**PROMPT:**
In the records below, begin at the line that has "with TTUR and Adam will converge to" and stop after the line that has "a stationary local"; quote those lines verbatim and nothing more.
━━━━━━
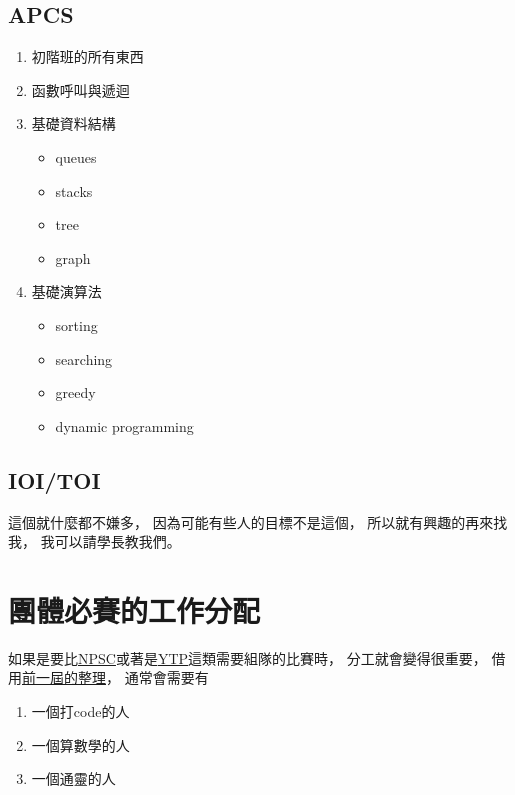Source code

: \documentclass[12pt,oneside]{article}
\begin{document}
\subsection{APCS}
\begin{enumerate}
    \item 初階班的所有東西
    \item 函數呼叫與遞迴
    \item 基礎資料結構
        \begin{itemize}
            \item queues
            \item stacks
            \item tree
            \item graph
        \end{itemize}
    \item 基礎演算法
    \begin{itemize}
        \item sorting
        \item searching
        \item greedy
        \item dynamic programming
    \end{itemize}
\end{enumerate}

\subsection{IOI/TOI}
這個就什麼都不嫌多，
因為可能有些人的目標不是這個，
所以就有興趣的再來找我，
我可以請學長教我們。

\section{團體必賽的工作分配}
如果是要比\href{https://contest.cc.ntu.edu.tw/npsc2021/}{NPSC}或著是\href{https://www.tw-ytp.org/}{YTP}這類需要組隊的比賽時，
分工就會變得很重要，
借用\href{https://hackmd.io/HAShR4J-Q7yhRWboqvLPJA?view}{前一屆的整理}，
通常會需要有\\
\begin{enumerate}
    \item 一個打code的人
    \item 一個算數學的人
    \item 一個通靈的人
\end{enumerate}
\end{document}

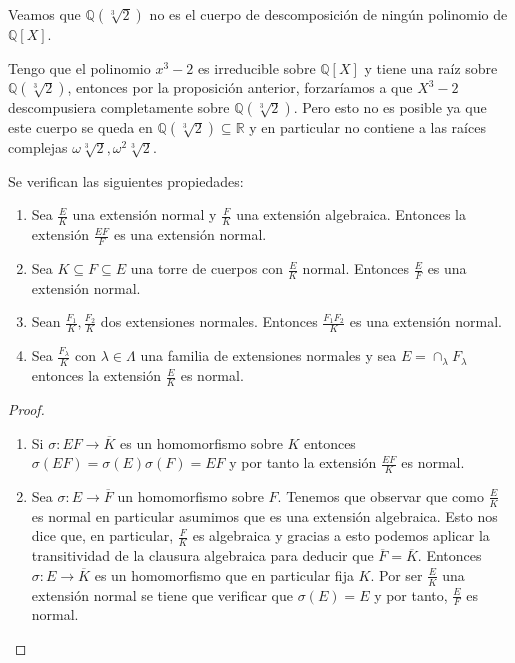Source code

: \begin{example}
	Veamos que $\mathbb{Q}(\sqrt[3]{2})$ no es el cuerpo de descomposición de ningún
	polinomio de $\mathbb{Q}[X]$.
	
	Tengo que el polinomio $x^3-2$ es irreducible sobre $\mathbb{Q}[X]$ y tiene una raíz sobre $\mathbb{Q}(\sqrt[3]{2})$, entonces por la proposición anterior, forzaríamos a que $X^3-2$ descompusiera completamente sobre $\mathbb{Q}(\sqrt[3]{2})$. Pero esto no es posible ya que este cuerpo se queda en $\mathbb{Q}(\sqrt[3]{2}) \subseteq \mathbb{R}$ y en particular no contiene a las raíces complejas $\omega \sqrt[3]{2},\omega^2 \sqrt[3]{2}$.
\end{example}

\begin{proposition}
Se verifican las siguientes propiedades:

\begin{enumerate}
\item Sea $\frac{E}{K}$ una extensión normal y $\frac{F}{K}$ una extensión algebraica. Entonces la extensión $\frac{EF}{F}$ es una extensión normal. 
\item Sea $K \subseteq F \subseteq E$ una torre de cuerpos con $\frac{E}{K}$ normal. Entonces $\frac{E}{F}$ es una extensión normal. 
\item Sean $\frac{F_1}{K},\frac{F_2}{K}$ dos extensiones normales. Entonces $\frac{F_1F_2}{K}$ es una extensión normal. 
\item Sea $\frac{F_\lambda}{K}$ con $\lambda \in \Lambda$ una familia de extensiones normales y sea $E = \cap_\lambda F_\lambda$ entonces la extensión $\frac{E}{K}$ es normal. 
\end{enumerate}
\end{proposition}
\begin{proof}
\begin{enumerate}
\item Si $\sigma:EF \to \overline{K}$ es un homomorfismo sobre $K$ entonces $\sigma(EF) = \sigma(E)\sigma(F) = EF$ y por tanto la extensión $\frac{EF}{K}$ es normal. 
\item Sea $\sigma:E \to \overline{F}$ un homomorfismo sobre $F$. Tenemos que observar que como $\frac{E}{K}$ es normal en particular asumimos que es una extensión algebraica. Esto nos dice que, en particular, $\frac{F}{K}$ es algebraica y gracias a esto podemos aplicar la transitividad de la clausura algebraica para deducir que $\overline{F} = \overline{K}$. Entonces $\sigma:E \to \overline{K}$ es un homomorfismo que en particular fija $K$. Por ser $\frac{E}{K}$ una extensión normal se tiene que verificar que $\sigma(E) = E$ y por tanto, $\frac{E}{F}$ es normal. 
\end{enumerate}
\end{proof}


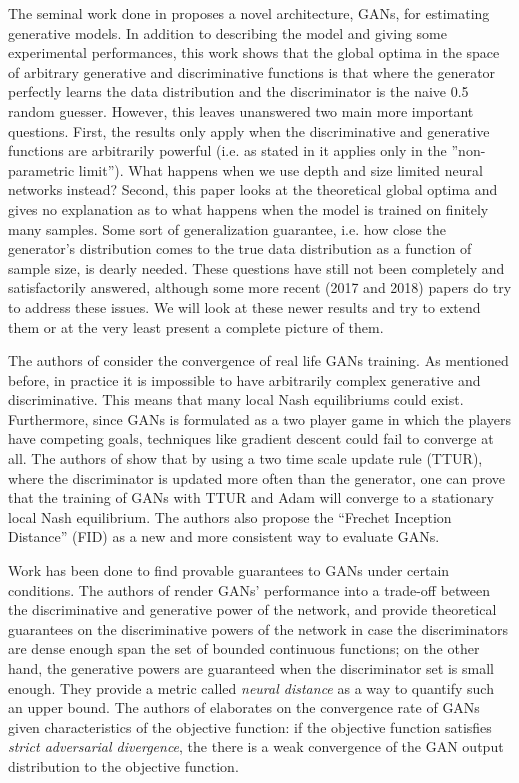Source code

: \documentclass[11pt]{hw-template}
\begin{document}
\maketitle

The seminal work done in \cite{NIPS2014_5423} proposes a novel architecture, GANs, for estimating generative models. In addition to describing the model and giving some experimental performances, 
this work shows that the global optima in the space of arbitrary generative and discriminative functions is that where the generator perfectly learns the data distribution and the discriminator is 
the naive 0.5 random guesser. However, this leaves unanswered two main more important questions. First, the results only apply when the discriminative and generative functions are arbitrarily powerful 
(i.e. as stated in \cite{NIPS2014_5423} it applies only in the ''non-parametric limit''). What happens when we use depth and size limited neural networks instead? Second, this paper looks at the 
theoretical global optima and gives no explanation as to what happens when the model is trained on finitely many samples. Some sort of generalization guarantee, i.e. how close the generator's distribution 
comes to the true data distribution as a function of sample size, is dearly needed. These questions have still not been completely and satisfactorily answered, although some more recent (2017 and 2018) papers
do try to address these issues. We will look at these newer results and try to extend them or at the very least present a complete picture of them.

The authors of \cite{NIPS2017_7240} consider the convergence of real life GANs training. As mentioned before, in practice it is impossible to have arbitrarily complex generative and discriminative. This means
that many local Nash equilibriums could exist. Furthermore, since GANs is formulated as a two player game in which the players have competing goals, techniques like gradient descent could fail to converge at all.
The authors of \cite{NIPS2017_7240} show that by using a two time scale update rule (TTUR), where the discriminator is updated more often than the generator, one can prove that the training of GANs 
with TTUR and Adam will converge to 
a stationary local Nash equilibrium. The authors also propose the ``Frechet Inception Distance'' (FID) as a new and more consistent way to evaluate GANs.

Work has been done to find provable guarantees to GANs under certain conditions. The authors of \cite{zhang2018on} render GANs' performance into a trade-off between the discriminative and generative power of the network, and provide theoretical guarantees on the discriminative powers of the network in case the discriminators are dense enough span the set of bounded continuous functions; on the other hand, the generative powers are guaranteed when the discriminator set is small enough. They provide a metric called \textit{neural distance} as a way to quantify such an upper bound. The authors of \cite{liu2017approximation} elaborates on the convergence rate of GANs given characteristics of the objective function: if the objective function satisfies \textit{strict adversarial divergence}, the there is a weak convergence of the GAN output distribution to the objective function.


 
\end{document}
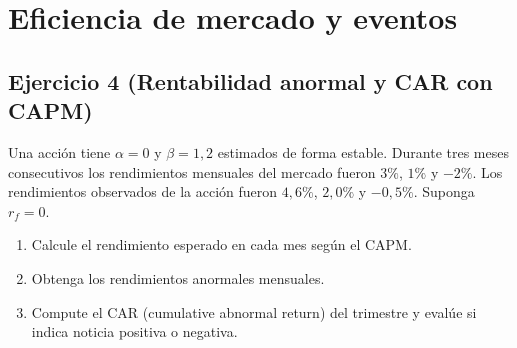 \documentclass[12pt,a4paper]{article}
\newenvironment{ejercicio}[1]{\subsection*{Ejercicio #1}}{}
\begin{document}
 \section{Eficiencia de mercado y eventos}

 \begin{ejercicio}{4 (Rentabilidad anormal y CAR con CAPM)}
 Una acción tiene \(\alpha=0\) y \(\beta=1{,}2\) estimados de forma estable. Durante tres meses consecutivos los rendimientos mensuales del mercado fueron \(3\%\), \(1\%\) y \(-2\%\). Los rendimientos observados de la acción fueron \(4{,}6\%\), \(2{,}0\%\) y \(-0{,}5\%\). Suponga \(r_f=0\).
 \begin{enumerate}[label=\alph*)]
   \item Calcule el rendimiento esperado en cada mes según el CAPM.
   \item Obtenga los rendimientos anormales mensuales.
   \item Compute el CAR (cumulative abnormal return) del trimestre y evalúe si indica noticia positiva o negativa.
 \end{enumerate}
 \end{ejercicio}
\end{document}
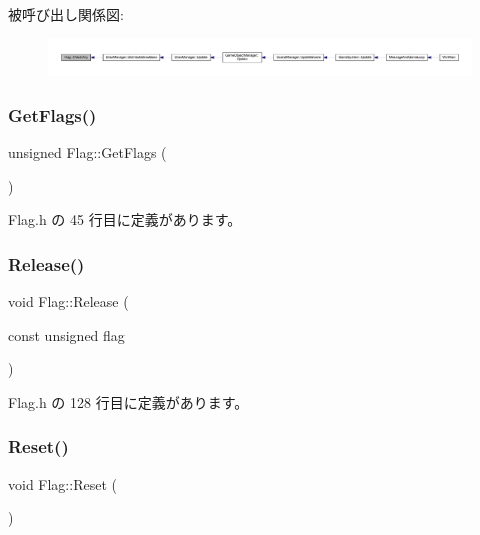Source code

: 被呼び出し関係図\+:
\nopagebreak
\begin{figure}[H]
\begin{center}
\leavevmode
\includegraphics[width=350pt]{class_flag_a3efc58733cf4aae0ff1ab0752aa4c702_icgraph}
\end{center}
\end{figure}
\mbox{\label{class_flag_a0a2b25c70f1a7d90cd90c595b37ffc2a}} 
\subsubsection{\texorpdfstring{Get\+Flags()}{GetFlags()}}
{\footnotesize\ttfamily unsigned Flag\+::\+Get\+Flags (\begin{DoxyParamCaption}{ }\end{DoxyParamCaption})\hspace{0.3cm}{\ttfamily [inline]}}



 Flag.\+h の 45 行目に定義があります。

\mbox{\label{class_flag_a69ac5240829e3f509c64ca28b2344b6d}} 
\subsubsection{\texorpdfstring{Release()}{Release()}}
{\footnotesize\ttfamily void Flag\+::\+Release (\begin{DoxyParamCaption}\item[{const unsigned}]{flag }\end{DoxyParamCaption})\hspace{0.3cm}{\ttfamily [inline]}}



 Flag.\+h の 128 行目に定義があります。

\mbox{\label{class_flag_aef13ac09901558208fa1d8b63549c2ae}} 
\subsubsection{\texorpdfstring{Reset()}{Reset()}}
{\footnotesize\ttfamily void Flag\+::\+Reset (\begin{DoxyParamCaption}{ }\end{DoxyParamCaption})\hspace{0.3cm}{\ttfamily [inline]}}



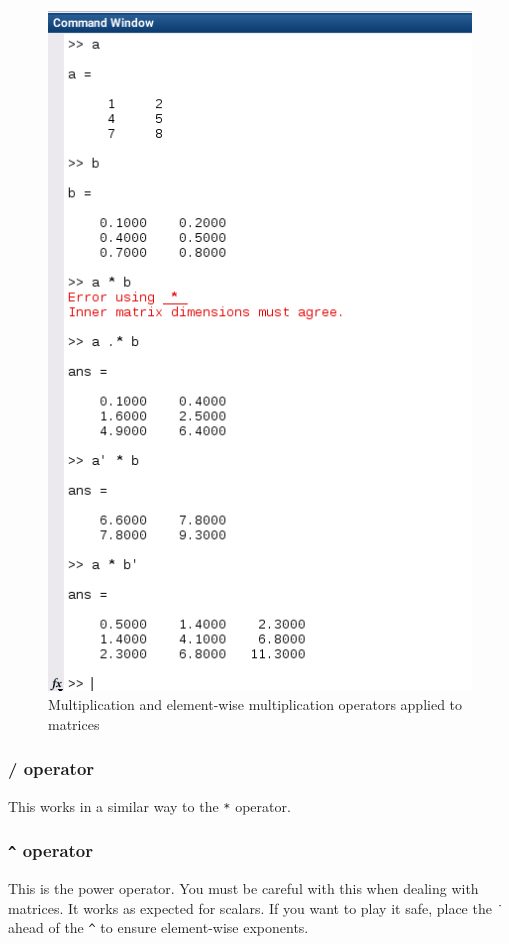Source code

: \documentclass[12pt]{article}
\begin{document}
\begin{figure}[ht]
\centering
\includegraphics[scale=0.6]{mult_operator.png}
\caption{Multiplication and element-wise multiplication operators applied to matrices}
\label{fig:mult}
\end{figure}

\subsubsection{/ operator}
This works in a similar way to the \texttt{*} operator. 


\subsubsection{\texttt{\^} operator}
This is the power operator. You must be careful with this when dealing with matrices. It works as expected for scalars. If you want to play it safe, place the \texttt{\.} ahead of the \texttt{\^} to ensure element-wise exponents.
\end{document}
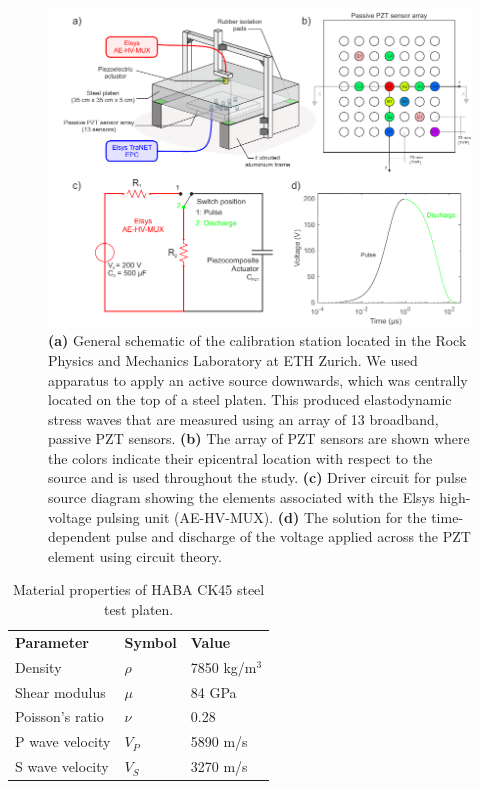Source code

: \documentclass[preprint,3p, 11pt,authoryear]{elsarticle}
\begin{document}
\begin{figure}[ht]
     	\centering
\includegraphics[scale= 1.0]{FIG1.pdf} 
\caption{\textbf{(a)} General schematic of the calibration station located in the Rock Physics and Mechanics Laboratory at ETH Zurich. We used apparatus to apply an active source downwards, which was centrally located on the top of a steel platen. This produced elastodynamic stress waves that are measured using an array of 13 broadband, passive PZT sensors. \textbf{(b)} The array of PZT sensors are shown where the colors indicate their epicentral location with respect to the source and is used throughout the study. \textbf{(c)} Driver circuit for pulse source diagram showing the elements associated with the Elsys high-voltage pulsing unit (AE-HV-MUX). \textbf{(d)} The solution for the time-dependent pulse and discharge of the voltage applied across the PZT element using circuit theory. }
	\label{fig1} 
\end{figure}

\begin{table}[ht]
	\centering
	\caption{Material properties of HABA CK45 steel test platen.}
	\begin{tabular}{ m{5cm} m{2cm} m{4cm}} 
		\hline  
		\bf{Parameter} 			& \bf{Symbol} 		& \bf{Value}	\\
	    Density                 	& $\rho$            & 7850 kg/m$^{3}$\\
	    Shear modulus        & $\mu$             & 84 GPa \\
	    Poisson's ratio         & $\nu$             & 0.28\\
	    P wave velocity       & $V_{P}$           & 5890 m/s\\
	    S wave velocity       & $V_{S}$           & 3270 m/s\\	    
		\hline  	
	\end{tabular}
	\label{table1}
\end{table}
\end{document}
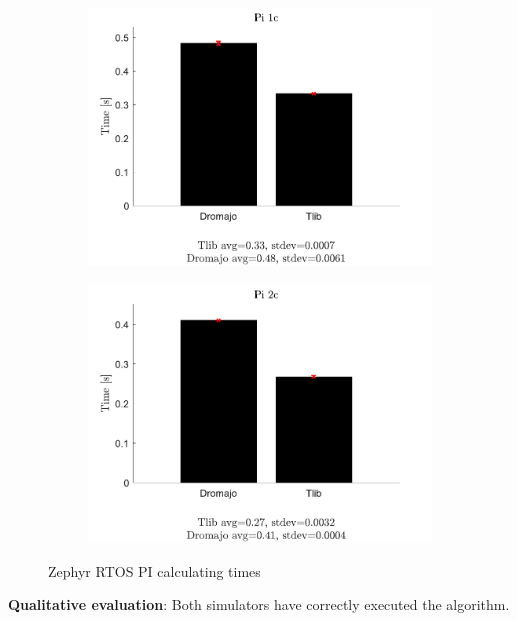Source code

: \begin{figure}[h]
    \centering
    \begin{subfigure}{0.5\textwidth}
      \centering
      \includegraphics[width=1.2\linewidth]{figures/benchmarks/Pi1c.pdf}
    \end{subfigure}%
    \begin{subfigure}{0.5\textwidth}
      \centering
      \includegraphics[width=1.2\linewidth]{figures/benchmarks/Pi2c.pdf}
    \end{subfigure}
    \caption{Zephyr RTOS PI calculating times}
\end{figure}
\textbf{Qualitative evaluation}: Both simulators have correctly executed the algorithm.

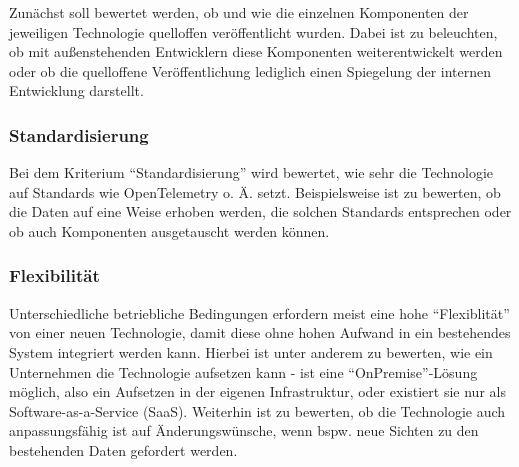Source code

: Zunächst soll bewertet werden, ob und wie die einzelnen Komponenten der jeweiligen Technologie quelloffen veröffentlicht wurden. Dabei ist zu beleuchten, ob mit außenstehenden Entwicklern diese Komponenten weiterentwickelt werden oder ob die quelloffene Veröffentlichung lediglich einen Spiegelung der internen Entwicklung darstellt.

%

\subsubsection{Standardisierung}

Bei dem Kriterium \enquote{Standardisierung} wird bewertet, wie sehr die Technologie auf Standards wie OpenTelemetry o. Ä. setzt. Beispielsweise ist zu bewerten, ob die Daten auf eine Weise erhoben werden, die solchen Standards entsprechen oder ob auch Komponenten ausgetauscht werden können.

\subsubsection{Flexibilität}

Unterschiedliche betriebliche Bedingungen erfordern meist eine hohe \enquote{Flexiblität} von einer neuen Technologie, damit diese ohne hohen Aufwand in ein bestehendes System integriert werden kann. Hierbei ist unter anderem zu bewerten, wie ein Unternehmen die Technologie aufsetzen kann - ist eine \enquote{OnPremise}-Lösung möglich, also ein Aufsetzen in der eigenen Infrastruktur, oder existiert sie nur als Software-as-a-Service (SaaS). Weiterhin ist zu bewerten, ob die Technologie auch anpassungsfähig ist auf Änderungswünsche, wenn bspw. neue Sichten zu den bestehenden Daten gefordert werden.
━━━━━━
**YOUR RESPONSE:**
with TTUR and Adam will converge to 
a stationary local Nash equilibrium. The authors also propose the ``Frechet Inception Distance'' (FID) as a new and more consistent way to evaluate GANs.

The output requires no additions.